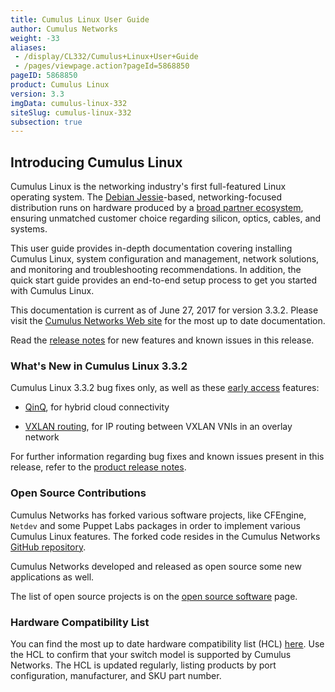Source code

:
 ```yaml
---
title: Cumulus Linux User Guide
author: Cumulus Networks
weight: -33
aliases:
 - /display/CL332/Cumulus+Linux+User+Guide
 - /pages/viewpage.action?pageId=5868850
pageID: 5868850
product: Cumulus Linux
version: 3.3
imgData: cumulus-linux-332
siteSlug: cumulus-linux-332
subsection: true
---
```

## Introducing Cumulus Linux</span>

Cumulus Linux is the networking industry's first full-featured Linux
operating system. The [Debian
Jessie](https://www.debian.org/releases/jessie/)-based,
networking-focused distribution runs on hardware produced by a [broad
partner ecosystem](http://cumulusnetworks.com/hcl/), ensuring unmatched
customer choice regarding silicon, optics, cables, and systems.

This user guide provides in-depth documentation covering installing
Cumulus Linux, system configuration and management, network solutions,
and monitoring and troubleshooting recommendations. In addition, the
quick start guide provides an end-to-end setup process to get you
started with Cumulus Linux.

This documentation is current as of June 27, 2017 for version 3.3.2.
Please visit the [Cumulus Networks Web
site](http://docs.cumulusnetworks.com) for the most up to date
documentation.

Read the [release
notes](https://support.cumulusnetworks.com/hc/en-us/articles/115009424527)
for new features and known issues in this release.

### What's New in Cumulus Linux 3.3.2</span>

Cumulus Linux 3.3.2 bug fixes only, as well as these [early
access](https://support.cumulusnetworks.com/hc/en-us/articles/202933878)
features:

  - [QinQ](/version/cumulus-linux-332/Network-Virtualization/Hybrid-Cloud-Connectivity-with-QinQ-and-VXLANs),
    for hybrid cloud connectivity

  - [VXLAN
    routing](/version/cumulus-linux-332/Network-Virtualization/VXLAN-Routing),
    for IP routing between VXLAN VNIs in an overlay network

For further information regarding bug fixes and known issues present in
this release, refer to the [product release
notes](https://support.cumulusnetworks.com/hc/en-us/articles/115009424527-Cumulus-Linux-3-3-2-Release-Notes).

### Open Source Contributions</span>

Cumulus Networks has forked various software projects, like CFEngine,
`Netdev` and some Puppet Labs packages in order to implement various
Cumulus Linux features. The forked code resides in the Cumulus Networks
[GitHub repository](https://github.com/CumulusNetworks).

Cumulus Networks developed and released as open source some new
applications as well.

The list of open source projects is on the [open source
software](http://oss.cumulusnetworks.com/) page.

### Hardware Compatibility List</span>

You can find the most up to date hardware compatibility list (HCL)
[here](http://cumulusnetworks.com/hcl/). Use the HCL to confirm that
your switch model is supported by Cumulus Networks. The HCL is updated
regularly, listing products by port configuration, manufacturer, and SKU
part number.

<article id="html-search-results" class="ht-content" style="display: none;">

</article>

<footer id="ht-footer">

</footer>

++++++++++

## PROBLEM TO SOLVE
"This user guide" marks the last line to keep. Retype every line from the start of the entries through that one, exactly, and drop the pictures.

## WRITTEN RESPONSE
Source code

:
 ```yaml
---
title: Cumulus Linux User Guide
author: Cumulus Networks
weight: -33
aliases:
 - /display/CL332/Cumulus+Linux+User+Guide
 - /pages/viewpage.action?pageId=5868850
pageID: 5868850
product: Cumulus Linux
version: 3.3
imgData: cumulus-linux-332
siteSlug: cumulus-linux-332
subsection: true
---
```

## Introducing Cumulus Linux</span>

Cumulus Linux is the networking industry's first full-featured Linux
operating system. The [Debian
Jessie](https://www.debian.org/releases/jessie/)-based,
networking-focused distribution runs on hardware produced by a [broad
partner ecosystem](http://cumulusnetworks.com/hcl/), ensuring unmatched
customer choice regarding silicon, optics, cables, and systems.

This user guide provides in-depth documentation covering installing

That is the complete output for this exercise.